La candidata rionegrina al Senado enfrenta cuestionamientos por sus causas judiciales de narcotráfico y su falta de arraigo provincial. Para los rionegrinos esto refleja una lógica centralista que genera críticas sobre su fidelidad hacia la provincia.
Lorena Villaverde, postulante al Senado por La Libertad Avanza, se encuentra nuevamente en el centro de la polémica. Además de las investigaciones judiciales internacionales que enfrenta, su candidatura genera críticas por la ausencia de un vínculo sólido con Río Negro y por haber sido designada a dedo desde Buenos Aires por Karina Milei.
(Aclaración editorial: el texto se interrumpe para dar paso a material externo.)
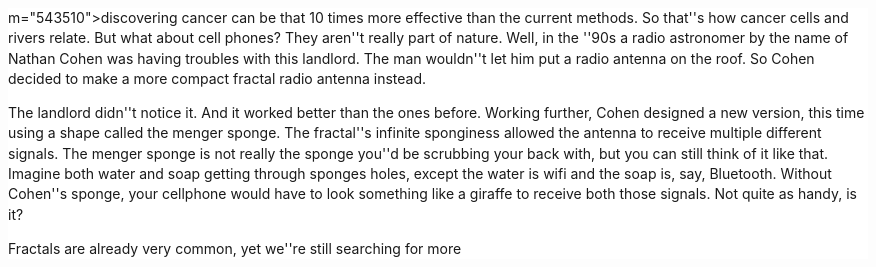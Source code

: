   m="543510">discovering</span> <span m="543990">cancer</span> <span m="544400">can</span>
  <span m="544570">be</span> <span m="544700">that</span> <span m="544980">10</span>
  <span m="545230">times</span> <span m="545630">more</span> <span m="545830">effective</span>
  <span m="546270">than</span> <span m="546420">the</span> <span m="546540">current</span>
  <span m="546960">methods.</span> <span m="548480">So</span> <span m="548670">that''s</span>
  <span m="548980">how</span> <span m="549110">cancer</span> <span m="549560">cells</span>
  <span m="549850">and</span> <span m="549970">rivers</span> <span m="550320">relate.</span>
  <span m="551430">But</span> <span m="551550">what</span> <span m="551690">about</span>
  <span m="551990">cell</span> <span m="552190">phones?</span> <span m="553360">They</span>
  <span m="553550">aren''t</span> <span m="553750">really</span> <span m="554030">part</span>
  <span m="554280">of</span> <span m="554380">nature.</span> <span m="555710">Well,</span>
  <span m="556170">in</span> <span m="556370">the</span> <span m="556440">''90s</span>
  <span m="556950">a</span> <span m="557080">radio</span> <span m="557420">astronomer</span>
  <span m="558050">by</span> <span m="558200">the</span> <span m="558290">name</span>
  <span m="558540">of</span> <span m="558640">Nathan</span> <span m="559040">Cohen</span>
  <span m="559880">was</span> <span m="560010">having</span> <span m="560290">troubles</span>
  <span m="560730">with</span> <span m="560890">this</span> <span m="561030">landlord.</span>
  <span m="562160">The man</span> <span m="562400">wouldn''t</span> <span m="562590">let</span>
  <span m="562730">him</span> <span m="562860">put</span> <span m="563030">a</span>
  <span m="563140">radio</span> <span m="563550">antenna</span> <span m="563890">on</span>
  <span m="564060">the</span> <span m="564180">roof.</span> <span m="565210">So</span>
  <span m="565900">Cohen</span> <span m="566200">decided</span> <span m="566610">to</span>
  <span m="566710">make</span> <span m="566870">a</span> <span m="566910">more</span>
  <span m="567130">compact</span> <span m="567730">fractal</span> <span m="568160">radio</span>
  <span m="568490">antenna</span> <span m="568800">instead.</span></p><p><span m="570240">The</span>
  <span m="570330">landlord</span> <span m="570750">didn''t</span> <span m="570990">notice</span>
  <span m="571470">it.</span> <span m="571850">And</span> <span m="572140">it</span>
  <span m="572250">worked</span> <span m="572540">better</span> <span m="572820">than</span>
  <span m="573020">the</span> <span m="573100">ones</span> <span m="573340">before.</span>
  <span m="574400">Working</span> <span m="574770">further,</span> <span m="575500">Cohen</span>
  <span m="575800">designed</span> <span m="576330">a</span> <span m="576390">new</span>
  <span m="576650">version,</span> <span m="577350">this</span> <span m="577580">time</span>
  <span m="577780">using</span> <span m="578120">a</span> <span m="578160">shape</span>
  <span m="578470">called</span> <span m="578800">the</span> <span m="578880">menger</span>
  <span m="579340">sponge.</span> <span m="580550">The</span> <span m="580680">fractal''s</span>
  <span m="581270">infinite</span> <span m="581740">sponginess</span> <span m="582530">allowed</span>
  <span m="582940">the</span> <span m="583030">antenna</span> <span m="583430">to</span>
  <span m="583530">receive</span> <span m="583840">multiple</span> <span m="584300">different</span>
  <span m="584680">signals.</span> <span m="586130">The</span> <span m="586230">menger</span>
  <span m="586530">sponge</span> <span m="586830">is</span> <span m="586930">not</span>
  <span m="587290">really</span> <span m="587540">the</span> <span m="587660">sponge
  you''d</span> <span m="588040">be</span> <span m="588170">scrubbing</span> <span
  m="588570">your</span> <span m="588710">back</span> <span m="589000">with,</span>
  <span m="589460">but</span> <span m="589600">you</span> <span m="589720">can</span>
  <span m="589850">still</span> <span m="590070">think</span> <span m="590260">of</span>
  <span m="590350">it</span> <span m="590450">like</span> <span m="590700">that.</span>
  <span m="591220">Imagine</span> <span m="591660">both</span> <span m="591890">water</span>
  <span m="592270">and</span> <span m="592400">soap</span> <span m="592770">getting</span>
  <span m="593060">through</span> <span m="593280">sponges</span> <span m="593690">holes,</span>
  <span m="594490">except</span> <span m="594860">the</span> <span m="594950">water</span>
  <span m="595250">is</span> <span m="595370">wifi</span> <span m="595840">and</span>
  <span m="595990">the</span> <span m="596080">soap is,</span> <span m="596440">say,</span>
  <span m="596670">Bluetooth.</span> <span m="597800">Without</span> <span m="598150">Cohen''s</span>
  <span m="598460">sponge,</span> <span m="599190">your</span> <span m="599400">cellphone</span>
  <span m="599790">would</span> <span m="599920">have</span> <span m="600150">to</span>
  <span m="600260">look</span> <span m="600420">something</span> <span m="600720">like</span>
  <span m="600940">a</span> <span m="601000">giraffe</span> <span m="601830">to</span>
  <span m="601970">receive</span> <span m="602310">both</span> <span m="602580">those</span>
  <span m="602780">signals.</span> <span m="603800">Not</span> <span m="603990">quite</span>
  <span m="604200">as</span> <span m="604270">handy,</span> <span m="604660">is</span>
  <span m="604790">it?</span></p><p><span m="606130">Fractals</span> <span m="606600">are</span>
  <span m="606750">already</span> <span m="607140">very</span> <span m="607490">common,</span>
  <span m="608360">yet</span> <span m="608510">we''re</span> <span m="608630">still</span>
  <span m="608870">searching</span> <span m="609240">for</span> <span m="609360">more</span>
Dirigentes locales y analistas políticos destacan que este tipo de decisiones evidencia un modelo centralista, donde las candidaturas se definen lejos de la provincia, limitando la voz y la representación real de los rionegrinos. La falta de arraigo provincial de Villaverde ha sido un punto recurrente de cuestionamiento en los últimos días.
En plena campaña electoral, la situación plantea un desafío para La Libertad Avanza. Los críticos advierten que, en caso de ser elegida, la candidata podría priorizar decisiones y órdenes provenientes de jefes políticos porteños por sobre los intereses de los ciudadanos de Río Negro, generando preocupación sobre la verdadera representatividad de la fuerza en la provincia.